# Contractor reccomendation : Install cricket...



## Alan (Apr 12, 2006)

Upon getting a bid for the siding repair on this house we're purchasing, one of the contractors (aside from giving us an 83,000 dollar bid for siding) recommends installing a cricket at the butterfly joint in the roofs. (garage roof eave tied into house roof eave to create a covered walkway into the house.

Can someone explain to me what a 'cricket' is and how one would 'install' one and if it is even a DIY project?

Thanks,

-Alan


----------



## plumberinlaw (Feb 22, 2010)

83,000 dollars is a lot of siding, The only cricket I am familiar with in roofing is where the slope of the roof meets an obstruction like a chimney they build a small structure from the chimney to the roof to keep water from getting trapped behind chimney. there may be other kinds of crickets but I am not a roofer or nailbanger


----------



## Scuba_Dave (Jan 16, 2009)

Chimney cricket:


----------



## jlhaslip (Dec 31, 2009)

Sometimes called a 'saddle'.


----------



## Alan (Apr 12, 2006)

Basically it's to keep water from sitting on the back side of the chimney then?

They must be custom made then i'm assuming?


----------



## Scuba_Dave (Jan 16, 2009)

Yes, to keep water, leaves, snow & other debris from building up
This prevents leaks
Each one is is custom made for the chimney - as far as I know


----------



## tpolk (Nov 7, 2009)

thats a nice cricket- yours dave?


----------



## Scuba_Dave (Jan 16, 2009)

No, not mine - off the web


----------



## Alan (Apr 12, 2006)

My 'butterfly joint' is probably 30' long at least. :huh:

I'm assuming something like this will have to be made out of lumber.

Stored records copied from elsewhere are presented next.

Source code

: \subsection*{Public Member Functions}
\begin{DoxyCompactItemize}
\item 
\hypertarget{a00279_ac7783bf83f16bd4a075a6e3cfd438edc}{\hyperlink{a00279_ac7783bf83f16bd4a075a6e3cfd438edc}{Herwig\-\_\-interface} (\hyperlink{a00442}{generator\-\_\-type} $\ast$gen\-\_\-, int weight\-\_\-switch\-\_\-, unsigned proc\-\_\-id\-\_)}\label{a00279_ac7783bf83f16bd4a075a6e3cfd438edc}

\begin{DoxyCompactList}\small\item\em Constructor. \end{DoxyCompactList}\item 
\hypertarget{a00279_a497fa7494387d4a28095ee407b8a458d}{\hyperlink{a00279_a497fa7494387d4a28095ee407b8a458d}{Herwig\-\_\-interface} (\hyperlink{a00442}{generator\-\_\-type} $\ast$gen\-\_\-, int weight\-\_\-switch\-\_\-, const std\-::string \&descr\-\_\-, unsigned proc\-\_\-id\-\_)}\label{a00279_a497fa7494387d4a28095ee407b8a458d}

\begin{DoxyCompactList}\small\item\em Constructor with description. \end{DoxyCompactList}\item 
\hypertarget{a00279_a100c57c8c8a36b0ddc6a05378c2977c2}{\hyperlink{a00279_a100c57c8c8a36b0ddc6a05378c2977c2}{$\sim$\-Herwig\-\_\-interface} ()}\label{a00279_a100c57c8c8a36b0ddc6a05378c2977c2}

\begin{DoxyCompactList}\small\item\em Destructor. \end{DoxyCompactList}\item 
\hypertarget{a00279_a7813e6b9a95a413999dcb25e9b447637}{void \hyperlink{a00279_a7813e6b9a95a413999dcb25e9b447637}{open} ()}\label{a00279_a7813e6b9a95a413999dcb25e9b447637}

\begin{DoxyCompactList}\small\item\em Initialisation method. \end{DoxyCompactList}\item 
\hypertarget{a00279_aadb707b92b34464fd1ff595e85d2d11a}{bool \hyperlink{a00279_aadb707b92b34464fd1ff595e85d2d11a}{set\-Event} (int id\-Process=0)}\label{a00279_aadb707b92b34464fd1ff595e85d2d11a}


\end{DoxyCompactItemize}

Is this something a roofer would do, or better to hire a contractor to frame it and then get a roofer to come in after?


----------



## BamBamm5144 (Oct 6, 2009)

Depending on the skill of the roofer, he may be able to frame it on and do both. However, if it is large, I would hire a carpenter to do the framing and a roofer to do the roofing.


----------